愚慫空論

〈システム〉と〈クラウド〉

前エントリーで〈クラウド〉なる言葉を脈絡なく直観的に使ってしまったので、今回は、その追補的エントリー。といって、直観的なのところに何ら変わりはないが。

「クラウド」という言葉は、ネットにアクセスする者なら誰もが目にしたことはあるだろう。「クラウド」はいうまでもなく「雲」の意味だが、ここでいう「クラウド」は「クラウドコンピューティング」というIT技術の呼び名から派生拡大し、現在では、IT技術によって実現されているネット空間そのものを指して「クラウド」と呼ぶようになってきている感がある。

ゆえに、と言ってよいかどうかはわからないが、「クラウド」には明確な定義付けは未だにない。「クラウドコンピューティング」なら明確に定義できるのだろうが、「クラウド」はなかなかそうはいかない。にもかかわらず、ネット空間を「クラウド」と呼び習わす慣習はますます広がりそうな気配。ということは、「クラウド」がネット空間の在り様を的確に表現しているということだろう。

が、私は〈クラウド〉という表現を、ネット空間の意味で用いたのではない。自然を含んだ共同体という〈クラウド〉。ネット空間と自然とはまったく相容れない別世界だが、その在り様は、IT技術の進歩ゆえだろう、似たものになってきている。これはもちろん、私の直観である。

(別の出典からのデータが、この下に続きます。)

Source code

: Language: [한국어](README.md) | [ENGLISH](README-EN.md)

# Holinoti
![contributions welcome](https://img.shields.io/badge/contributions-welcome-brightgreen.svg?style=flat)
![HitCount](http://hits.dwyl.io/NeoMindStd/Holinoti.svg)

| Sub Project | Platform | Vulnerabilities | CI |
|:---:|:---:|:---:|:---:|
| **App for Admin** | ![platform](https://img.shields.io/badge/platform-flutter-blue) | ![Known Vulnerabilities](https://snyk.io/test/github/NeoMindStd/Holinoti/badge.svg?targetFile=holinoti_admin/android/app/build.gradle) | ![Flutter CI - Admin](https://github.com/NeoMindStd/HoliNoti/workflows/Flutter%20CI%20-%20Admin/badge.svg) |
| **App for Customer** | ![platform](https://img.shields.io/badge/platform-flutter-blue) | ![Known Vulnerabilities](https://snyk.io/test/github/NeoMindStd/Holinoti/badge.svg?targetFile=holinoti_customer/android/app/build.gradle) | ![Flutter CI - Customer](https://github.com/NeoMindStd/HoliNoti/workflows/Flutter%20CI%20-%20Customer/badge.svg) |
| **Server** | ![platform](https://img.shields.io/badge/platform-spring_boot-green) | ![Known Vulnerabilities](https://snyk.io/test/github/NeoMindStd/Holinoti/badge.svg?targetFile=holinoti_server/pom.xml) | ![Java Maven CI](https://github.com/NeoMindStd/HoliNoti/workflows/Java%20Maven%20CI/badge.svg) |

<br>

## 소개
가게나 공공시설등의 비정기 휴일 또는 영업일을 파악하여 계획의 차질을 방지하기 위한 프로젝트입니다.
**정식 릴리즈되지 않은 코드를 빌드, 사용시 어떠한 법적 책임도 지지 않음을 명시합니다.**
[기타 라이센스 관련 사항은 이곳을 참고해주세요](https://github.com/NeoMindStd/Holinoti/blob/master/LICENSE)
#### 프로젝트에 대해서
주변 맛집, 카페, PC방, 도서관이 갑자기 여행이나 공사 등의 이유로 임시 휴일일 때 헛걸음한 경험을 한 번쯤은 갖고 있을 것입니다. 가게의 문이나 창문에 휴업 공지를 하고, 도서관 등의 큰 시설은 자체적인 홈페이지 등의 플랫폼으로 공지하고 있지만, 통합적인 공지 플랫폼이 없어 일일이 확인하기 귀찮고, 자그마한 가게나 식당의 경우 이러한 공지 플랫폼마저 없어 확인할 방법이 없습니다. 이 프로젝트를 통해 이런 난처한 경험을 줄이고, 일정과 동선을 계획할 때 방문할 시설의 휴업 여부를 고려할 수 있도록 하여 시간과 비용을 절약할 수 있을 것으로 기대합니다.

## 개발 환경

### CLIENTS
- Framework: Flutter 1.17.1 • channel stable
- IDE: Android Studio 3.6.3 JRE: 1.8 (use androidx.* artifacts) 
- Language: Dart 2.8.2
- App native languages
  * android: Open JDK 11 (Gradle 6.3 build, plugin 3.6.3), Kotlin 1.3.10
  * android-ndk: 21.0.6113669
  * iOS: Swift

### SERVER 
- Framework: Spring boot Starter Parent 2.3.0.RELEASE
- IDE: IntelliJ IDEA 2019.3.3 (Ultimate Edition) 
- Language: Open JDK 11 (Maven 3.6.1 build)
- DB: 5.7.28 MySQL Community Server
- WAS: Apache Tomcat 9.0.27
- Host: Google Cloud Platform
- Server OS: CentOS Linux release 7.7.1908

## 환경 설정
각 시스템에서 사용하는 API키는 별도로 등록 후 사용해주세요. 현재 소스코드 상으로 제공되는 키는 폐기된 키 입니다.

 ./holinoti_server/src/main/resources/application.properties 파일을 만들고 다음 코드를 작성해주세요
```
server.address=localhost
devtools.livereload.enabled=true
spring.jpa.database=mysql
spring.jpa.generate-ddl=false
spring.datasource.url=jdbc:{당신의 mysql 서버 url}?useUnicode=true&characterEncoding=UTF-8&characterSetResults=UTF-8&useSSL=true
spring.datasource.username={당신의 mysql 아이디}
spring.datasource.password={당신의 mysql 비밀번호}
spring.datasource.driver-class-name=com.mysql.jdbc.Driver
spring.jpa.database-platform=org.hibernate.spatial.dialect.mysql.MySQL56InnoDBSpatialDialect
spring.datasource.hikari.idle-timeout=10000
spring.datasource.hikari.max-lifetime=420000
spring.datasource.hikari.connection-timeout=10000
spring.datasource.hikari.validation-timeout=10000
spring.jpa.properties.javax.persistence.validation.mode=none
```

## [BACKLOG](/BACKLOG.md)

もう少し具体的に語ろう。〈クラウド〉は「不定時法の世界」なのである。

 愚樵空論 『不定時法の世界 (1)』
 愚樵空論 『不定時法の世界 (2)』
 愚樵空論 『不定時法の世界 (3)』
 愚樵空論 『不定時法の世界 (4)』
 愚樵空論 『共同体のイメージ』

〈クラウド〉と対置されるのは〈システム〉である。つまり、〈システム〉は「定時法の世界」ということになる。「定時法の世界」の住人には、“時間は等間隔で刻まれ一定速度で流れてゆく”という信憑がある。これは、時計の普及と軌を同じくして普及した信憑だが、一旦取り憑かれるとなかなか自由にはなれない。「定時法の世界」の住人は、時刻はいつでもどこでも「同じ」である普遍的なモノサシだと思い込んでいる。(「相対性理論」的な話は除くとして。)

対して「不定時法の世界」の住人は、そうした信憑からは自由だ。時刻は相対的なもので、その場所その時、その場の人間関係のなかでその都度決まるものだと思っている。つまり、時刻を定める基軸がない。にもかかわらず、コミュニケーションはちゃんと成立している。このようなコミュニケーションの態様を〈クラウド〉とするのが正確かどうかはわからないけれども、直観的には共通したものがある、と私は思った。そして、「不定時法」的なコミュニケーションの中には自然環境とのコミュニケーションも含まれる。だから〈クラウド〉には自然も含まれる。というより、自然こそがもっとも重要な構成要素だ。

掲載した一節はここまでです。